ABOUT Lost Hills Water District
The Lost Hills Water District was formed on February 8, 1963, pursuant to Division 13 of the California Water Code, for the purpose of providing irrigation water from the State Water Project (SWP) to land within the District. The California Water Code gives the District the authority to receive grant funds and construct infrastructure projects. On September 16, 1966, the California District Securities Commission approved the District contract, dated February 4, 1966, with the Kern County Water Agency (KCWA or Agency) and the District was authorized to execute the proposed water supply contract with the Agency. The contract between the District and the Agency was executed on November 10, 1966.
The District boundaries begin in the south at the town of Lost Hills, California and extend north and west to the Kings-Kern County line. The District lies in the northwest portion of Kern County, just west of the Kern National Wildlife Refuge. The Aqueduct and Interstate 5 bisect the District diagonally. Highway 46 is located at the south end of the District. Adjacent districts include Dudley Ridge Water District to the north, Berrenda Mesa Water District to the west, Belridge Water Storage District to the south and Semitropic Water Storage District to the east.

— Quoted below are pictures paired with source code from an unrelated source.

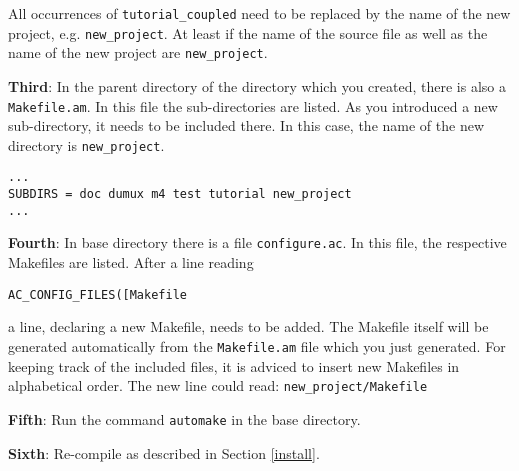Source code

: All occurrences of \texttt{tutorial\_coupled} need to be replaced by
the name of the new project, e.g. \texttt{new\_project}. At least if
the name of the source file as well as the name of the new project are
\texttt{new\_project}.

\textbf{Third}: In the parent directory of the directory which you
created, there is also a \texttt{Makefile.am}. In this file the
sub-directories are listed. As you introduced a new sub-directory, it
needs to be included there. In this case, the name of the new
directory is \texttt{new\_project}.

\begin{verbatim}
...
SUBDIRS = doc dumux m4 test tutorial new_project
...
\end{verbatim}

\textbf{Fourth}: In \eWoms base directory there is a file
\texttt{configure.ac}. In this file, the respective Makefiles are
listed. After a line reading

 \texttt{AC\_CONFIG\_FILES([Makefile} 

 \noindent a line, declaring a new Makefile, needs to be added. The
 Makefile itself will be generated automatically from the
 \texttt{Makefile.am} file which you just generated. For keeping track
 of the included files, it is adviced to insert new Makefiles in
 alphabetical order. The new line could read:
 \texttt{new\_project/Makefile}

 \textbf{Fifth}: Run the command \texttt{automake} in the \eWoms base
 directory.

 \textbf{Sixth}: Re-compile \eWoms as described in Section \ref{install}.





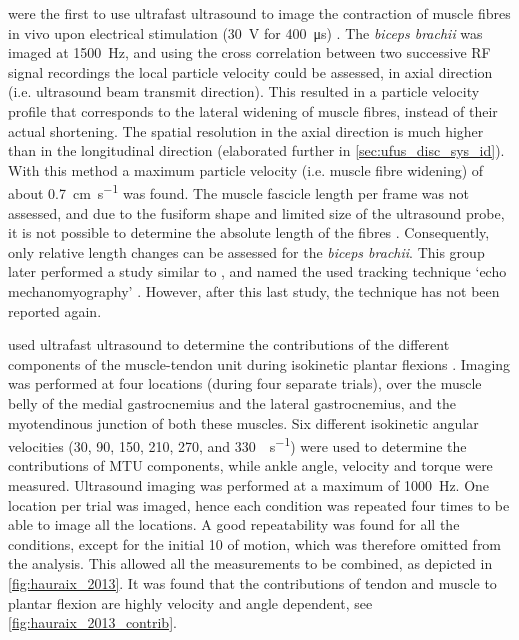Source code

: \citeauthor{deffieux_ultrafast_2006} were the first to use ultrafast ultrasound to image the contraction of muscle fibres in vivo upon electrical stimulation (\SI{30}{\volt} for \SI{400}{\micro\second}) \cite{deffieux_ultrafast_2006}. The \textit{biceps brachii} was imaged at \SI{1500}{\hertz}, and using the cross correlation between two successive RF signal recordings the local particle velocity could be assessed, in axial direction (i.e. ultrasound beam transmit direction). This resulted in a particle velocity profile that corresponds to the lateral widening of muscle fibres, instead of their actual shortening. The spatial resolution in the axial direction is much higher than in the longitudinal direction (elaborated further in \autoref{sec:ufus_disc_sys_id}). With this method a maximum particle velocity (i.e. muscle fibre widening) of about \SI{0.7}{\centi\meter\per\second} was found. The muscle fascicle length per frame was not assessed, and due to the fusiform shape and limited size of the ultrasound probe, it is not possible to determine the absolute length of the fibres \cite{hodges_measurement_2003}. Consequently, only relative length changes can be assessed for the \textit{biceps brachii}. This group later performed a study similar to \cite{deffieux_ultrafast_2006}, and named the used tracking technique `echo mechanomyography' \cite{deffieux_assessment_2008}. However, after this last study, the technique has not been reported again. 


\citeauthor{hauraix_shortening_2013} used ultrafast ultrasound to determine the contributions of the different components of the muscle-tendon unit during isokinetic plantar flexions \cite{hauraix_shortening_2013}. Imaging was performed at four locations (during four separate trials), over the muscle belly of the medial gastrocnemius and the lateral gastrocnemius, and the myotendinous junction of both these muscles. Six different isokinetic angular velocities (30, 90, 150, 210, 270, and \SI{330}{\deg\per\second}) were used to determine the contributions of MTU components, while ankle angle, velocity and torque were measured. Ultrasound imaging was performed at a maximum of \SI{1000}{\hertz}. One location per trial was imaged, hence each condition was repeated four times to be able to image all the locations. A good repeatability was found for all the conditions, except for the initial \SI{10}{\deg} of motion, which was therefore omitted from the analysis. This allowed all the measurements to be combined, as depicted in \autoref{fig:hauraix_2013}. It was found that the contributions of tendon and muscle to plantar flexion are highly velocity and angle dependent, see \autoref{fig:hauraix_2013_contrib}.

Of the 74,357 acres in the District, 70,453 acres are farmable, although not all this acreage is currently being farmed. Service Area 9 contains oil production fields and is not farmable. Service Area 8 contains lands that have been annexed into the District but are not farmed because no delivery system is available. A portion of Service Area 6 (6E) has been excluded from the District water service area. The net cropped area is currently about 32,000 acres all irrigated.
The climate of the District is typical of the southern San Joaquin Valley with temperatures in the summer often exceeding one hundred degrees Fahrenheit and low temperatures in the winter occasionally falling below freezing. Summers are generally hot and dry and winters are semi-arid with fog being a common occurrence during the winter.